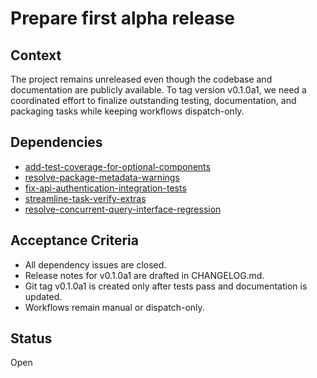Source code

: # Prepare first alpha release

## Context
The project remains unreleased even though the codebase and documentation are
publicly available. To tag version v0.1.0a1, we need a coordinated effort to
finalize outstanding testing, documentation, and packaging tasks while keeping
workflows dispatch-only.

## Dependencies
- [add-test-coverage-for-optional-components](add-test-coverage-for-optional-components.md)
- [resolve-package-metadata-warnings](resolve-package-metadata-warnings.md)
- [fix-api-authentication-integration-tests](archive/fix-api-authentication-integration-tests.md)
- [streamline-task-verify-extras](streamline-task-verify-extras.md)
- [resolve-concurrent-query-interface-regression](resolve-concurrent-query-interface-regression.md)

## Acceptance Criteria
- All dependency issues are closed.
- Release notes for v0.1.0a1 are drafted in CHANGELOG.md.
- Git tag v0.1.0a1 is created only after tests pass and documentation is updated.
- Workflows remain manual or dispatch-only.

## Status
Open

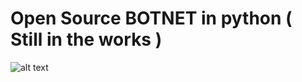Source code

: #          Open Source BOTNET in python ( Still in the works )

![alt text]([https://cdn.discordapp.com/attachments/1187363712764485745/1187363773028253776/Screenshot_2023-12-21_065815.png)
...
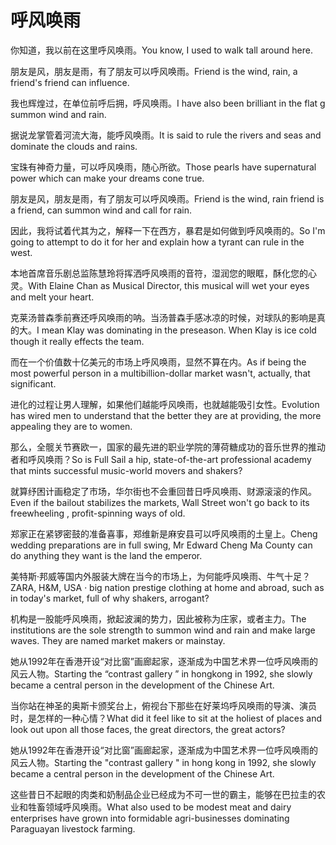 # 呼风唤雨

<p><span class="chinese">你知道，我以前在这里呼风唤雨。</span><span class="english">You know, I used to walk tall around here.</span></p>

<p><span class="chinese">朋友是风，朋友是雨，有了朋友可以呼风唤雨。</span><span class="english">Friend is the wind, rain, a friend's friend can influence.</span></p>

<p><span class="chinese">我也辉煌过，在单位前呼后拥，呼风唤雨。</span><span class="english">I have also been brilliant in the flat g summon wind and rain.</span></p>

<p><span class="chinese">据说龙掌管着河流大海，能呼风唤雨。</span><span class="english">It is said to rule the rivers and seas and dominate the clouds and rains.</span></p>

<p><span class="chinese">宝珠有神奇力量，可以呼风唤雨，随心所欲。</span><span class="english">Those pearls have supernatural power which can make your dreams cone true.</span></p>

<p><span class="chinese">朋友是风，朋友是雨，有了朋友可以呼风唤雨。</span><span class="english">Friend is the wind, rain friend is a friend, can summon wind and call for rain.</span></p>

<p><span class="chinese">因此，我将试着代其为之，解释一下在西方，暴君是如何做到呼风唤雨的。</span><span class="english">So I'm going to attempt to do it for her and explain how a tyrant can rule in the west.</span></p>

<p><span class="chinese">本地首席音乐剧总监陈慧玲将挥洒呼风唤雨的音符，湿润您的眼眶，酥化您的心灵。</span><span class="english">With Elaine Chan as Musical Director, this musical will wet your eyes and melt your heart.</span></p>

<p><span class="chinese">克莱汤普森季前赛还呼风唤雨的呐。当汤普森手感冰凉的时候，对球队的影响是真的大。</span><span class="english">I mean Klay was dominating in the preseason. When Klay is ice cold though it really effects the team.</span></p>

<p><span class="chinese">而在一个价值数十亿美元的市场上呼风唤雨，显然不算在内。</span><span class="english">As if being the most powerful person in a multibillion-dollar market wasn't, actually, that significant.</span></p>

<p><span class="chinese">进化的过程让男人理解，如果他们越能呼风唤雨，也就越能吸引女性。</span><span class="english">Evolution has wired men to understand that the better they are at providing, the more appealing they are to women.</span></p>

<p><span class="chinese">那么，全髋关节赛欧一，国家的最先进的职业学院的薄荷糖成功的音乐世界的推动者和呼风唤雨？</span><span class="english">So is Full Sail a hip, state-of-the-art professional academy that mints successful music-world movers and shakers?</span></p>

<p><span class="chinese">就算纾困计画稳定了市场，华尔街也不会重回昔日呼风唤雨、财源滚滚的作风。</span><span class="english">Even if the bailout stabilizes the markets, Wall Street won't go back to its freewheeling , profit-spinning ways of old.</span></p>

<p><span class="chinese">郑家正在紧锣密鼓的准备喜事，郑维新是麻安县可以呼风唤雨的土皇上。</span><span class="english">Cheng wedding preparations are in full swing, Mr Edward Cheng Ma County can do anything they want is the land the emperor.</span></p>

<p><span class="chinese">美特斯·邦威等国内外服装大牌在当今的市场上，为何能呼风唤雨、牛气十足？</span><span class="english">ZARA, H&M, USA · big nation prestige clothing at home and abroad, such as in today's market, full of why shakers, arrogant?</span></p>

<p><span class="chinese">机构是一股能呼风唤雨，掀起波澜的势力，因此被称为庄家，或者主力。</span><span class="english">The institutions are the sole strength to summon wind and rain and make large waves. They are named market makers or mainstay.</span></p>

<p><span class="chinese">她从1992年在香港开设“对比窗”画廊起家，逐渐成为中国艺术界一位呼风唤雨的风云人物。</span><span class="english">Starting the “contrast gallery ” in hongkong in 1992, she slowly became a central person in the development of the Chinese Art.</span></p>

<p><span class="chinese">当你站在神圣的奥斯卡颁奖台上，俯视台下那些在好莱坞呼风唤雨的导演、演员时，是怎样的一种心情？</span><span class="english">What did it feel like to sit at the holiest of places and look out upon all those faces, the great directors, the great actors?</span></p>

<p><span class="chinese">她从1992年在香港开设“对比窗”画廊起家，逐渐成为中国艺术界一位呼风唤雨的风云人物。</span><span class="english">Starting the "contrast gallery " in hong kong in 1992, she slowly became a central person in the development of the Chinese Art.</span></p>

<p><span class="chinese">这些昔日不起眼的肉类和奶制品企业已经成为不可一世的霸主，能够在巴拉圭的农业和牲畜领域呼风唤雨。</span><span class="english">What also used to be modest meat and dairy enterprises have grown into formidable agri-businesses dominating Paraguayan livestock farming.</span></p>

- **Task prompt**
Every line that holds the string "central" must be copied from the records above.

- **Result of the task**
<p><span class="chinese">她从1992年在香港开设“对比窗”画廊起家，逐渐成为中国艺术界一位呼风唤雨的风云人物。</span><span class="english">Starting the “contrast gallery ” in hongkong in 1992, she slowly became a central person in the development of the Chinese Art.</span></p>
<p><span class="chinese">她从1992年在香港开设“对比窗”画廊起家，逐渐成为中国艺术界一位呼风唤雨的风云人物。</span><span class="english">Starting the "contrast gallery " in hong kong in 1992, she slowly became a central person in the development of the Chinese Art.</span></p>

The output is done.